Sheep were examined at 3 months of age, before the onset of symptoms, then at 6 months (early symptoms), 12 months (established disease) and 18 months (terminal disease).

The data was also compared with that of healthy sheep at the same ages, which were used as controls.

Results showed that at 3 months of age, both models had thicker central retinas than controls, and CLN6 sheep also had thicker peripheral retinas.

This may be related to “early compensatory mechanisms or inflammatory edema [swelling] in the retina of affected animals,” the researchers wrote, adding that this “needs further investigation.”

At later stages of the disease, retinal differences from controls varied between the two models of Batten disease. In both models, however, significant retinal thinning was evident in end-stage disease.

Notably, this progressive reduction in thickness was observed on all retinal layers from 12 months in the CLN6 model. Conversely, in sheep with CLN5 disease, this narrowing was specific to the outer layers of the retina, with significant thinning being detected as early as 6 months of age in the layer containing the photoreceptor cell bodies.

recommended reading
biomarkers and tests

Both models also showed abnormally shaped astrocytes. Astrogliosis was detected throughout the retina from 6 months in both Batten models, contrasting with the layer-restricted astrogliosis seen in controls.

“Early and progressive increases [astrogliosis] …has also been observed in the retina of several mouse models of NCL,” the researchers wrote.

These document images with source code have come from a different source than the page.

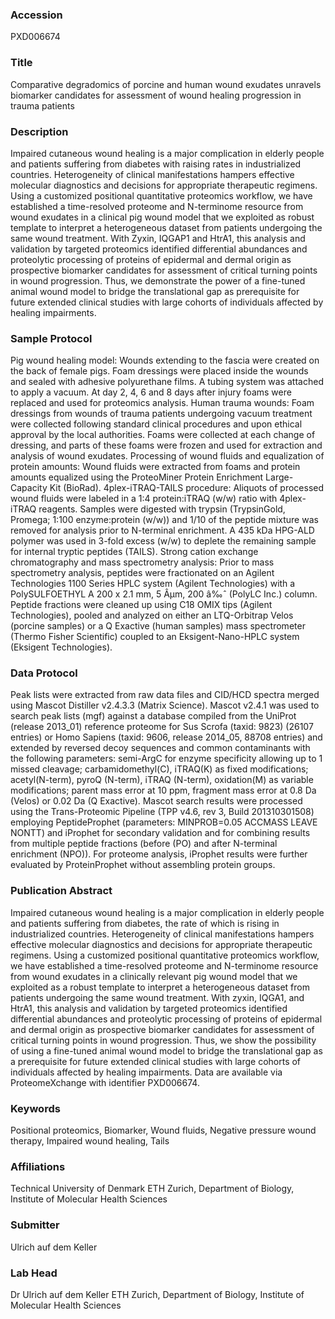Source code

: ### Accession
PXD006674

### Title
Comparative degradomics of porcine and human wound exudates unravels biomarker candidates for assessment of wound healing progression in trauma patients

### Description
Impaired cutaneous wound healing is a major complication in elderly people and patients suffering from diabetes with raising rates in industrialized countries. Heterogeneity of clinical manifestations hampers effective molecular diagnostics and decisions for appropriate therapeutic regimens. Using a customized positional quantitative proteomics workflow, we have established a time-resolved proteome and N-terminome resource from wound exudates in a clinical pig wound model that we exploited as robust template to interpret a heterogeneous dataset from patients undergoing the same wound treatment. With Zyxin, IQGAP1 and HtrA1, this analysis and validation by targeted proteomics identified differential abundances and proteolytic processing of proteins of epidermal and dermal origin as prospective biomarker candidates for assessment of critical turning points in wound progression. Thus, we demonstrate the power of a fine-tuned animal wound model to bridge the translational gap as prerequisite for future extended clinical studies with large cohorts of individuals affected by healing impairments.

### Sample Protocol
Pig wound healing model: Wounds extending to the fascia were created on the back of female pigs. Foam dressings were placed inside the wounds and sealed with adhesive polyurethane films. A tubing system was attached to apply a vacuum. At day 2, 4, 6 and 8 days after injury foams were replaced and used for proteomics analysis. Human trauma wounds: Foam dressings from wounds of trauma patients undergoing vacuum treatment were collected following standard clinical procedures and upon ethical approval by the local authorities. Foams were collected at each change of dressing, and parts of these foams were frozen and used for extraction and analysis of wound exudates. Processing of wound fluids and equalization of protein amounts: Wound fluids were extracted from foams and protein amounts equalized using the ProteoMiner Protein Enrichment Large-Capacity Kit (BioRad). 4plex-iTRAQ-TAILS procedure: Aliquots of processed wound fluids were labeled in a 1:4 protein:iTRAQ (w/w) ratio with 4plex-iTRAQ reagents. Samples were digested with trypsin (TrypsinGold, Promega; 1:100 enzyme:protein (w/w)) and 1/10 of the peptide mixture was removed for analysis prior to N-terminal enrichment. A 435 kDa HPG-ALD polymer was used in 3-fold excess (w/w) to deplete the remaining sample for internal tryptic peptides (TAILS). Strong cation exchange chromatography and mass spectrometry analysis: Prior to mass spectrometry analysis, peptides were fractionated on an Agilent Technologies 1100 Series HPLC system (Agilent Technologies) with a PolySULFOETHYL A 200 x 2.1 mm, 5 Âµm, 200 â‰ˆ (PolyLC Inc.) column. Peptide fractions were cleaned up using C18 OMIX tips (Agilent Technologies), pooled and analyzed on either an LTQ-Orbitrap Velos (porcine samples) or a Q Exactive (human samples) mass spectrometer (Thermo Fisher Scientific) coupled to an Eksigent-Nano-HPLC system (Eksigent Technologies).

### Data Protocol
Peak lists were extracted from raw data files and CID/HCD spectra merged using Mascot Distiller v2.4.3.3 (Matrix Science). Mascot v2.4.1 was used to search peak lists (mgf) against a database compiled from the UniProt (release 2013_01) reference proteome for Sus Scrofa (taxid: 9823) (26107 entries) or Homo Sapiens (taxid: 9606, release 2014_05, 88708 entries) and extended by reversed decoy sequences and common contaminants with the following parameters: semi-ArgC for enzyme specificity allowing up to 1 missed cleavage; carbamidomethyl(C), iTRAQ(K) as fixed modifications; acetyl(N-term), pyroQ (N-term), iTRAQ (N-term), oxidation(M) as variable modifications; parent mass error at 10 ppm, fragment mass error at 0.8 Da (Velos) or 0.02 Da (Q Exactive). Mascot search results were processed using the Trans-Proteomic Pipeline (TPP v4.6, rev 3, Build 201310301508) employing PeptideProphet (parameters: MINPROB=0.05 ACCMASS LEAVE NONTT) and iProphet for secondary validation and for combining results from multiple peptide fractions (before (PO) and after N-terminal enrichment (NPO)). For proteome analysis, iProphet results were further evaluated by ProteinProphet without assembling protein groups.

### Publication Abstract
Impaired cutaneous wound healing is a major complication in elderly people and patients suffering from diabetes, the rate of which is rising in industrialized countries. Heterogeneity of clinical manifestations hampers effective molecular diagnostics and decisions for appropriate therapeutic regimens. Using a customized positional quantitative proteomics workflow, we have established a time-resolved proteome and N-terminome resource from wound exudates in a clinically relevant pig wound model that we exploited as a robust template to interpret a heterogeneous dataset from patients undergoing the same wound treatment. With zyxin, IQGA1, and HtrA1, this analysis and validation by targeted proteomics identified differential abundances and proteolytic processing of proteins of epidermal and dermal origin as prospective biomarker candidates for assessment of critical turning points in wound progression. Thus, we show the possibility of using a fine-tuned animal wound model to bridge the translational gap as a prerequisite for future extended clinical studies with large cohorts of individuals affected by healing impairments. Data are available via ProteomeXchange with identifier PXD006674.

### Keywords
Positional proteomics, Biomarker, Wound fluids, Negative pressure wound therapy, Impaired wound healing, Tails

### Affiliations
Technical University of Denmark
ETH Zurich, Department of Biology, Institute of Molecular Health Sciences

### Submitter
Ulrich auf dem Keller

### Lab Head
Dr Ulrich auf dem Keller
ETH Zurich, Department of Biology, Institute of Molecular Health Sciences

Additionally, toxic waste accumulation in lysosomes was detected primarily in retinal ganglion cell bodies (RGCs) in both sheep models, which is consistent with previous reports of retinal damage in patients with the disease. of Batten. RGCs are the bridging neurons that connect the retinal input to the brain’s visual processing centers.

Notably, this lysosomal storage accumulation was detected earlier in CLN6 sheep than in those with CLN5 – at 6 months versus 18 months.

These results generally match those previously reported for people with CLN5 or CLN6 disease, the team noted.

The data “highlighted the differential vulnerability of retinal layers and the temporal course of retinal atrophy in two distinct models of NCL disease,” the researchers wrote. These results will help determine “potential targets of ocular therapies and the optimal timing of these therapies for protection against retinal dysfunction and degeneration in NCL,” they added.

While all patients with these types of Batten would benefit the most from an “earlier the better” approach, the best outcomes in CLN5 disease can only be achieved with a very early approach, the Institute said. crew. The scientists noted that retinal thinning was detected before the onset of symptoms in the CLN5 animal model.

Additionally, since retinal shrinkage is detected in both the outer and inner layers in the CLN6 sheep model of disease, a therapeutic approach involving injections into both regions may lead to better outcomes.

Additionally, these data – along with the fact that sheep eyes are similar in size and retinal structure to human eyes – “further validate the use of sheep to study the retinal component of NCL and the potential [eye-targeting] therapies,” the researchers wrote.

Notably, the researchers are also using these models to test multiple doses and delivery routes of combined gene therapy directed at the brain and eyes.